Item 2. Management's Discussion and Analysis of Financial Condition and Results of Operations

        This information should be read in conjunction with the condensed consolidated financial statements and notes included in Item 1 of Part I of this Quarterly Report and the audited consolidated financial statements and notes thereto and Management’s Discussion and Analysis of Financial Condition and Results of Operations for the year ended December 31, 2005 contained in our 2005 Annual Report on Form 10-KSB. The discussion and analysis which follows may contain trend analysis and other forward-looking statements within the meaning of Section 21E of the Securities Exchange Act of 1934 which reflect our current views with respect to future events and financial results. These include statements regarding our earnings, projected growth and forecasts, and similar matters that are not historical facts.
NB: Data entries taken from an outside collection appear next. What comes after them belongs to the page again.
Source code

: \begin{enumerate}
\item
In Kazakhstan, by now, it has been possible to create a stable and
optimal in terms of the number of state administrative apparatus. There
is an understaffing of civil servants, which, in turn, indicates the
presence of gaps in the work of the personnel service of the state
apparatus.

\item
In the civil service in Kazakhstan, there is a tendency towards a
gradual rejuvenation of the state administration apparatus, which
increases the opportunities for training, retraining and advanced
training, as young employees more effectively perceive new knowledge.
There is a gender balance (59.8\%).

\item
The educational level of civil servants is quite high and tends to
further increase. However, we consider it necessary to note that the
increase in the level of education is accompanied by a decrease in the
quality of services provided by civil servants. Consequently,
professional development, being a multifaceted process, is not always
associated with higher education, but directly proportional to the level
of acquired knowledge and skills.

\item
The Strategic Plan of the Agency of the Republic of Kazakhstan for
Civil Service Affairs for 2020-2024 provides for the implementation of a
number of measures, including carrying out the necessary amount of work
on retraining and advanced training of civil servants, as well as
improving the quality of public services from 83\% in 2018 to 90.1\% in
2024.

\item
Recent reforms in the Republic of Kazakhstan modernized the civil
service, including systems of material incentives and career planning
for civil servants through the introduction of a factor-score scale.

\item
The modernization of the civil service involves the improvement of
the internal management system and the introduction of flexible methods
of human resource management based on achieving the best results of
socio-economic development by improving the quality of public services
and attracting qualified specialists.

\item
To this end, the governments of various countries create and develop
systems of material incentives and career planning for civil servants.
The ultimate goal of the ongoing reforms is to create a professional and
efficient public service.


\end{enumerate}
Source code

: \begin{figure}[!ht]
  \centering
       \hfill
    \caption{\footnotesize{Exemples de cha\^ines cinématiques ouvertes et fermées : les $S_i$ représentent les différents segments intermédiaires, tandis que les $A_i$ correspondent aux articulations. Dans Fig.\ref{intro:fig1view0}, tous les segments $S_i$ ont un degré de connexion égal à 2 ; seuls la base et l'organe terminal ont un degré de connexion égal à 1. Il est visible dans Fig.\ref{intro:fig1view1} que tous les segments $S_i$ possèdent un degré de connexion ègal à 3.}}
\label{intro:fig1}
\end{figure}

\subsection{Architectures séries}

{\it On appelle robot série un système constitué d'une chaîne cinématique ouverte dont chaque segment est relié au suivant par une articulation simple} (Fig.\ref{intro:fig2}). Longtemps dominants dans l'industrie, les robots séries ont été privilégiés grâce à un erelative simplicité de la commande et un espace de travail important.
        We remind shareholders that forward-looking statements are merely predictions and therefore are inherently subject to uncertainties and other factors that could cause the future results to differ materially from those described in the forward-looking statements.

Critical Accounting Policies

        We have identified the following policies as critical to the understanding of our condensed consolidated financial statements. The preparation of our consolidated financial statements requires management to make estimates and assumptions that affect the reported amounts of assets and liabilities and disclosure of contingent assets and liabilities at the date of the condensed consolidated financial statements and the reported amounts of sales and expenses during the reporting periods. Our condensed consolidated financial statements have been prepared in accordance with accounting principles generally accepted in the United States.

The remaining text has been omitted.